About this task
Go line by line through the entries and show those that hold the string "exists".
** The records follows **
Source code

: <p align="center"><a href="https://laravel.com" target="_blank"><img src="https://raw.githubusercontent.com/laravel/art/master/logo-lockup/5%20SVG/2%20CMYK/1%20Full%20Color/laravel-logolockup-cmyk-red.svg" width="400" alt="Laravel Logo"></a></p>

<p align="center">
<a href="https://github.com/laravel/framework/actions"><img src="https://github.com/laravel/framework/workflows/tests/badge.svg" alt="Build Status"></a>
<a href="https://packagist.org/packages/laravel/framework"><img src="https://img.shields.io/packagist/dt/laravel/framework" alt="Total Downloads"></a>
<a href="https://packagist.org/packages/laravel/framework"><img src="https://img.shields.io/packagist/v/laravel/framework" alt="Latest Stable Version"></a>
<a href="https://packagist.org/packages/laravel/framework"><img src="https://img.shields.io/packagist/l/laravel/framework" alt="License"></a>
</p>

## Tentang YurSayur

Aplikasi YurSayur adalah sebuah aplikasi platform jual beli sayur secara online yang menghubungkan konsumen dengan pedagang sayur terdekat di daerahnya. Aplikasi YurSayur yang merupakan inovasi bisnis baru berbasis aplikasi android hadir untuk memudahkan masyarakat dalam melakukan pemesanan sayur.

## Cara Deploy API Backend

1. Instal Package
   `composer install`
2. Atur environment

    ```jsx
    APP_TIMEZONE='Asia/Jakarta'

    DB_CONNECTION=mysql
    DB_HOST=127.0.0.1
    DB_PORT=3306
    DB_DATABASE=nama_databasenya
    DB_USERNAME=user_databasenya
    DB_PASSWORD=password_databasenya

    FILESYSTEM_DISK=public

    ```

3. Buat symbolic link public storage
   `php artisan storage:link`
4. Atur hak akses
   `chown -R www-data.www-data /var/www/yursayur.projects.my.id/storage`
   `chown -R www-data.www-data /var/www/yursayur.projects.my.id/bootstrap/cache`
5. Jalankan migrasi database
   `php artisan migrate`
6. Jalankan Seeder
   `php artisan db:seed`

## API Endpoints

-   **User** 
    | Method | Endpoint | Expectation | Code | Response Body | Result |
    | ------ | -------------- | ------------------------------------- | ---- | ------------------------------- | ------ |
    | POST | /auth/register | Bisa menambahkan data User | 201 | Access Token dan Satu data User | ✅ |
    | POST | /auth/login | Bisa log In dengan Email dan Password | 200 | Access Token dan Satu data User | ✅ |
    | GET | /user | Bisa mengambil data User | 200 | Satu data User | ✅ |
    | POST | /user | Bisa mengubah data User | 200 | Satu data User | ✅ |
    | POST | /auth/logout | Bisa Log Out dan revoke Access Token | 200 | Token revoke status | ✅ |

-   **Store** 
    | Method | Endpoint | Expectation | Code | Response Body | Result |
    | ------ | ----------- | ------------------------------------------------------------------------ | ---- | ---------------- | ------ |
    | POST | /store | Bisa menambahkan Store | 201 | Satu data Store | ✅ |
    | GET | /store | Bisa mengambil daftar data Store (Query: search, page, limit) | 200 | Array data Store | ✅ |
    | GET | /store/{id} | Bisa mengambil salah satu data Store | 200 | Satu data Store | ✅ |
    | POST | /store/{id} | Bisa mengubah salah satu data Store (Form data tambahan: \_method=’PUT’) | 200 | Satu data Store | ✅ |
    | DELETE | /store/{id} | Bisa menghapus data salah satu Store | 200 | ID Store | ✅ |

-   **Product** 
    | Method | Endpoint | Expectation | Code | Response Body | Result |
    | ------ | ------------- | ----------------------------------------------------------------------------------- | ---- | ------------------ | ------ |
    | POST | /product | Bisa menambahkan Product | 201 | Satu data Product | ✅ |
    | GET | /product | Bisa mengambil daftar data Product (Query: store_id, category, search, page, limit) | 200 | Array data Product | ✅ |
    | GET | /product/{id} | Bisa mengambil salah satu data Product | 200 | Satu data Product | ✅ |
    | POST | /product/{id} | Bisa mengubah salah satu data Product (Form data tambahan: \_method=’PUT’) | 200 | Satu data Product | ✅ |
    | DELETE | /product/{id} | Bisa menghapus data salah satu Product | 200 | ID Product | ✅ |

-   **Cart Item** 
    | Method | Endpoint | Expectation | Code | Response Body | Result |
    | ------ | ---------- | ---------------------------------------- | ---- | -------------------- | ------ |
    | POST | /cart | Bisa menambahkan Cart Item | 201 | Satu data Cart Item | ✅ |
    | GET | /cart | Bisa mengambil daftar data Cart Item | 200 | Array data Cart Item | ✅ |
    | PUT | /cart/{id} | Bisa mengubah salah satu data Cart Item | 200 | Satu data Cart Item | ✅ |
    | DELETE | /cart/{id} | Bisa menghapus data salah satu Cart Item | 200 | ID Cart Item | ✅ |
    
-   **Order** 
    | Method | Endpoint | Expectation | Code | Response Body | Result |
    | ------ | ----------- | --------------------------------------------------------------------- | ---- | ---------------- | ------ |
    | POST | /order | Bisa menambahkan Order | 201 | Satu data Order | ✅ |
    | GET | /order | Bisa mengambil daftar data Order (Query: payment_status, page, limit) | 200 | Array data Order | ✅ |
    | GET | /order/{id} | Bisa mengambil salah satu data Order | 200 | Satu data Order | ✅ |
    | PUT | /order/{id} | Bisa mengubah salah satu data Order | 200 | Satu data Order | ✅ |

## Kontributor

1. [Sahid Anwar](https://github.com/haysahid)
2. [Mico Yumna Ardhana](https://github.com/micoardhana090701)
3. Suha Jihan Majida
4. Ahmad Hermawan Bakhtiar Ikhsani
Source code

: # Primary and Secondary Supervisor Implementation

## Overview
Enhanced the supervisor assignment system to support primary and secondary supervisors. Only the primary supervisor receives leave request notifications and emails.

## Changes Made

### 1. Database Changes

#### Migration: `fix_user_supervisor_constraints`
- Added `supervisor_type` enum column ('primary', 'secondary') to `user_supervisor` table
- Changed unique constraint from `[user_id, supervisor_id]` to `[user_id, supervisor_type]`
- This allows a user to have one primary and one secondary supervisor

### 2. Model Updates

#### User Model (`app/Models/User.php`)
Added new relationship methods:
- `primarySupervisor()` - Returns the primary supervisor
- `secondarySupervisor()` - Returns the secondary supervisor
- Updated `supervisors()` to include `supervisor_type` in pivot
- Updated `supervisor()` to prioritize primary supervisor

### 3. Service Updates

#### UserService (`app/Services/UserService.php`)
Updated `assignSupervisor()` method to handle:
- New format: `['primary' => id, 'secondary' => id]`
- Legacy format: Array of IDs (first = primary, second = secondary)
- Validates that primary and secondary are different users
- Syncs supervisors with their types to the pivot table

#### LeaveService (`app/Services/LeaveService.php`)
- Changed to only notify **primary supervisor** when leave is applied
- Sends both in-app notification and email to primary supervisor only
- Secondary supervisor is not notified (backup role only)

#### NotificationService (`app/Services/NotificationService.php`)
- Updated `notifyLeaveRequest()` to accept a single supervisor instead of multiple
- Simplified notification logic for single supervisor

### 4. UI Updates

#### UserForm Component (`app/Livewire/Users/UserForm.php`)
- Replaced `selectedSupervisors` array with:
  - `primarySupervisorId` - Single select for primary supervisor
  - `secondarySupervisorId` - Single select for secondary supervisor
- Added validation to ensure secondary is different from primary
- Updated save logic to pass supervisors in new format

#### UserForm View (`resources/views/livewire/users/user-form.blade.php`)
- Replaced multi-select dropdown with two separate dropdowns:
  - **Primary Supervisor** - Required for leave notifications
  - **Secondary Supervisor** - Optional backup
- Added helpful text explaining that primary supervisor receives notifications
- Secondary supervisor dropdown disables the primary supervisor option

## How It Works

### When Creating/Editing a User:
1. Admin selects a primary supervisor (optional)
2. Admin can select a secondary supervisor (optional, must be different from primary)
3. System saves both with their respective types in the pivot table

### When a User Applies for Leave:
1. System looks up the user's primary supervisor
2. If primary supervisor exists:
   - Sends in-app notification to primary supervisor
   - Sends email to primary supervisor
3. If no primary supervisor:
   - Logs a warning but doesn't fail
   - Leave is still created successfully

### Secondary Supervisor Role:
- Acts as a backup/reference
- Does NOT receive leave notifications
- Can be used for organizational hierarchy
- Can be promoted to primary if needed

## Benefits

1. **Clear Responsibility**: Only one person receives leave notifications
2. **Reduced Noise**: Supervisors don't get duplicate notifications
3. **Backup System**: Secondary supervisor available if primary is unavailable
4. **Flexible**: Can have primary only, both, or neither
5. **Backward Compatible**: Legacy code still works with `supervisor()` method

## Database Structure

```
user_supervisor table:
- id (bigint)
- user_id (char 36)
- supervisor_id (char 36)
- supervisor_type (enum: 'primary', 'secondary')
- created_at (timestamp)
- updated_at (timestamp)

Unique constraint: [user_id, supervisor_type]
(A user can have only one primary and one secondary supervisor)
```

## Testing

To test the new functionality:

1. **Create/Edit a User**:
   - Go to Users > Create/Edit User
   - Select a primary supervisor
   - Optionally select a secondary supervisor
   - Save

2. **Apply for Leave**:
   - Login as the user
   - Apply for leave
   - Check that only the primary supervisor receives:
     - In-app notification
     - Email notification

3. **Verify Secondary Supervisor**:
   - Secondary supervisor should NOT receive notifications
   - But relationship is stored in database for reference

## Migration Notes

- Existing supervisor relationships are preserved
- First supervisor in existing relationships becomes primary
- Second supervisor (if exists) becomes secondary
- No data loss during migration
** End of The records **
Response to the task
2. If primary supervisor exists:
- Second supervisor (if exists) becomes secondary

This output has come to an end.